● **PROVIDED INFORMATION**
* * * *
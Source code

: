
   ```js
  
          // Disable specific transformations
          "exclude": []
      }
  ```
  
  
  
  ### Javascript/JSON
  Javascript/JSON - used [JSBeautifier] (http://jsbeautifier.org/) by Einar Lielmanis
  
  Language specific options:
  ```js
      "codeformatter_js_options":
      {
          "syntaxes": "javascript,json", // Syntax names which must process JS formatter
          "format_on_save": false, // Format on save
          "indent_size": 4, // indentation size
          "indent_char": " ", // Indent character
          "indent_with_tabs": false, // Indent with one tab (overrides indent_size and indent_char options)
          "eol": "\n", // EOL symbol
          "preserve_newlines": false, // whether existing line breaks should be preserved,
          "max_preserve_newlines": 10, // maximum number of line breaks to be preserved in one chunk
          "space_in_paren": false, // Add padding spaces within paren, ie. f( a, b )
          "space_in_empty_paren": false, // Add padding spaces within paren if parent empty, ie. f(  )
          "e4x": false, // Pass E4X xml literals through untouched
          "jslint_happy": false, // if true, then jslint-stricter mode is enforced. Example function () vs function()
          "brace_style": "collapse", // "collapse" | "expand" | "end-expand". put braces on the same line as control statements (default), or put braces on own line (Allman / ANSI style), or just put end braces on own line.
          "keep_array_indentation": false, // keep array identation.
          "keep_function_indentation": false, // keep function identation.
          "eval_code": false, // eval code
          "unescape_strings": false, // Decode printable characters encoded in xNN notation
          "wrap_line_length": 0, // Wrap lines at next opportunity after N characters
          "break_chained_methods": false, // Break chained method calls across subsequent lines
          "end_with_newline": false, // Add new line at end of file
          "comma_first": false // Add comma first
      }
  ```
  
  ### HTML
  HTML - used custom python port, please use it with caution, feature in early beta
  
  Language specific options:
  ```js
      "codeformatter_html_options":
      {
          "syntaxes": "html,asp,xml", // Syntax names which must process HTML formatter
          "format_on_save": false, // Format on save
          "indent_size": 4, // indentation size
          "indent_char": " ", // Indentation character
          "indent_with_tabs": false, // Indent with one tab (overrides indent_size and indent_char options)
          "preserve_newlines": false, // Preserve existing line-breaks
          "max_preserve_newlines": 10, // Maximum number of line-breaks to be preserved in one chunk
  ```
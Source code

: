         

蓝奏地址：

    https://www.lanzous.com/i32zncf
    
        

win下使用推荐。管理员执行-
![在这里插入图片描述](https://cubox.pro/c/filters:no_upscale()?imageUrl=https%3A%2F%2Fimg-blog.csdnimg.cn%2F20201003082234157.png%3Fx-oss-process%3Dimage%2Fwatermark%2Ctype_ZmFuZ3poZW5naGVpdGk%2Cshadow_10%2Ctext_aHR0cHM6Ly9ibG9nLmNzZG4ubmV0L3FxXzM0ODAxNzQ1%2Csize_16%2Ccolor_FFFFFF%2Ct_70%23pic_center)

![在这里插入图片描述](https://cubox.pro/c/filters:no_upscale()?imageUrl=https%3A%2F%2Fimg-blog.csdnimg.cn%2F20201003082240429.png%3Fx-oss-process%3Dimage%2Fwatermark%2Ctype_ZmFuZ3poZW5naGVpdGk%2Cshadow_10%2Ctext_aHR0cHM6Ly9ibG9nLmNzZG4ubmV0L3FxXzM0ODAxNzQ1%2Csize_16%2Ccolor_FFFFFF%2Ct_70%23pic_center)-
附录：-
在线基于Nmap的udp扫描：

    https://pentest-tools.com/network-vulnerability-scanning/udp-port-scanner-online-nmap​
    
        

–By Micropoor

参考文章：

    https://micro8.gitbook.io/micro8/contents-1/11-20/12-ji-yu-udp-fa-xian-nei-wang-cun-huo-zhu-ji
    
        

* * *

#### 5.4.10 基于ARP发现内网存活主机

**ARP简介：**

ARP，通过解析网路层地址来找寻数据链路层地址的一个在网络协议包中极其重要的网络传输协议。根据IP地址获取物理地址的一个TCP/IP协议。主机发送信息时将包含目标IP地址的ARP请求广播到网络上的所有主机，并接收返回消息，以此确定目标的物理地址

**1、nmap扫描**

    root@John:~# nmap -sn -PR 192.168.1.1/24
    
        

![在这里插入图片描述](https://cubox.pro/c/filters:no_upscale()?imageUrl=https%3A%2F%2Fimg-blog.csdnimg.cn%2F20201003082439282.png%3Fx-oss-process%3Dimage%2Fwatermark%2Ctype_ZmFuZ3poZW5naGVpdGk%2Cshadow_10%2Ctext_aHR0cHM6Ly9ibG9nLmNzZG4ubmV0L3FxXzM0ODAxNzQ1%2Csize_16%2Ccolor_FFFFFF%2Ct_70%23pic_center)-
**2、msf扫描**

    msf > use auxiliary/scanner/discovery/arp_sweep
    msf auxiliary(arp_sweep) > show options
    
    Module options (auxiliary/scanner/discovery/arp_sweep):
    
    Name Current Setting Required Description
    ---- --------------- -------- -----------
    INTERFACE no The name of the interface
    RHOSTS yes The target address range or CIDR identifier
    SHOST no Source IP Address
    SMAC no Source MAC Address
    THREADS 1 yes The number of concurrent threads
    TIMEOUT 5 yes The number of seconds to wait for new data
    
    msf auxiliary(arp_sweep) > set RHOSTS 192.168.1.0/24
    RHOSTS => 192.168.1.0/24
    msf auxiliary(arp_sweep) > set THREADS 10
* * * *
● **WORK REQUEST**
Please restate the preceding entries word for word.

● **THE ANSWER**
Source code

:
   ```js
  
          // Disable specific transformations
          "exclude": []
      }
  ```
  
  
  
  ### Javascript/JSON
  Javascript/JSON - used [JSBeautifier] (http://jsbeautifier.org/) by Einar Lielmanis
  
  Language specific options:
  ```js
      "codeformatter_js_options":
      {
          "syntaxes": "javascript,json", // Syntax names which must process JS formatter
          "format_on_save": false, // Format on save
          "indent_size": 4, // indentation size
          "indent_char": " ", // Indent character
          "indent_with_tabs": false, // Indent with one tab (overrides indent_size and indent_char options)
          "eol": "\n", // EOL symbol
          "preserve_newlines": false, // whether existing line breaks should be preserved,
          "max_preserve_newlines": 10, // maximum number of line breaks to be preserved in one chunk
          "space_in_paren": false, // Add padding spaces within paren, ie. f( a, b )
          "space_in_empty_paren": false, // Add padding spaces within paren if parent empty, ie. f(  )
          "e4x": false, // Pass E4X xml literals through untouched
          "jslint_happy": false, // if true, then jslint-stricter mode is enforced. Example function () vs function()
          "brace_style": "collapse", // "collapse" | "expand" | "end-expand". put braces on the same line as control statements (default), or put braces on own line (Allman / ANSI style), or just put end braces on own line.
          "keep_array_indentation": false, // keep array identation.
          "keep_function_indentation": false, // keep function identation.
          "eval_code": false, // eval code
          "unescape_strings": false, // Decode printable characters encoded in xNN notation
          "wrap_line_length": 0, // Wrap lines at next opportunity after N characters
          "break_chained_methods": false, // Break chained method calls across subsequent lines
          "end_with_newline": false, // Add new line at end of file
          "comma_first": false // Add comma first
      }
  ```
  
  ### HTML
  HTML - used custom python port, please use it with caution, feature in early beta
  
  Language specific options:
  ```js
      "codeformatter_html_options":
      {
          "syntaxes": "html,asp,xml", // Syntax names which must process HTML formatter
          "format_on_save": false, // Format on save
          "indent_size": 4, // indentation size
          "indent_char": " ", // Indentation character
          "indent_with_tabs": false, // Indent with one tab (overrides indent_size and indent_char options)
          "preserve_newlines": false, // Preserve existing line-breaks
          "max_preserve_newlines": 10, // Maximum number of line-breaks to be preserved in one chunk
  ```
Source code

:         

蓝奏地址：

    https://www.lanzous.com/i32zncf
    
        

win下使用推荐。管理员执行-
![在这里插入图片描述](https://cubox.pro/c/filters:no_upscale()?imageUrl=https%3A%2F%2Fimg-blog.csdnimg.cn%2F20201003082234157.png%3Fx-oss-process%3Dimage%2Fwatermark%2Ctype_ZmFuZ3poZW5naGVpdGk%2Cshadow_10%2Ctext_aHR0cHM6Ly9ibG9nLmNzZG4ubmV0L3FxXzM0ODAxNzQ1%2Csize_16%2Ccolor_FFFFFF%2Ct_70%23pic_center)

![在这里插入图片描述](https://cubox.pro/c/filters:no_upscale()?imageUrl=https%3A%2F%2Fimg-blog.csdnimg.cn%2F20201003082240429.png%3Fx-oss-process%3Dimage%2Fwatermark%2Ctype_ZmFuZ3poZW5naGVpdGk%2Cshadow_10%2Ctext_aHR0cHM6Ly9ibG9nLmNzZG4ubmV0L3FxXzM0ODAxNzQ1%2Csize_16%2Ccolor_FFFFFF%2Ct_70%23pic_center)-
附录：-
在线基于Nmap的udp扫描：

    https://pentest-tools.com/network-vulnerability-scanning/udp-port-scanner-online-nmap​
    
        

–By Micropoor

参考文章：

    https://micro8.gitbook.io/micro8/contents-1/11-20/12-ji-yu-udp-fa-xian-nei-wang-cun-huo-zhu-ji
    
        

* * *

#### 5.4.10 基于ARP发现内网存活主机

**ARP简介：**

ARP，通过解析网路层地址来找寻数据链路层地址的一个在网络协议包中极其重要的网络传输协议。根据IP地址获取物理地址的一个TCP/IP协议。主机发送信息时将包含目标IP地址的ARP请求广播到网络上的所有主机，并接收返回消息，以此确定目标的物理地址

**1、nmap扫描**

    root@John:~# nmap -sn -PR 192.168.1.1/24
    
        

![在这里插入图片描述](https://cubox.pro/c/filters:no_upscale()?imageUrl=https%3A%2F%2Fimg-blog.csdnimg.cn%2F20201003082439282.png%3Fx-oss-process%3Dimage%2Fwatermark%2Ctype_ZmFuZ3poZW5naGVpdGk%2Cshadow_10%2Ctext_aHR0cHM6Ly9ibG9nLmNzZG4ubmV0L3FxXzM0ODAxNzQ1%2Csize_16%2Ccolor_FFFFFF%2Ct_70%23pic_center)-
**2、msf扫描**

    msf > use auxiliary/scanner/discovery/arp_sweep
    msf auxiliary(arp_sweep) > show options
    
    Module options (auxiliary/scanner/discovery/arp_sweep):
    
    Name Current Setting Required Description
    ---- --------------- -------- -----------
    INTERFACE no The name of the interface
    RHOSTS yes The target address range or CIDR identifier
    SHOST no Source IP Address
    SMAC no Source MAC Address
    THREADS 1 yes The number of concurrent threads
    TIMEOUT 5 yes The number of seconds to wait for new data
    
    msf auxiliary(arp_sweep) > set RHOSTS 192.168.1.0/24
    RHOSTS => 192.168.1.0/24
    msf auxiliary(arp_sweep) > set THREADS 10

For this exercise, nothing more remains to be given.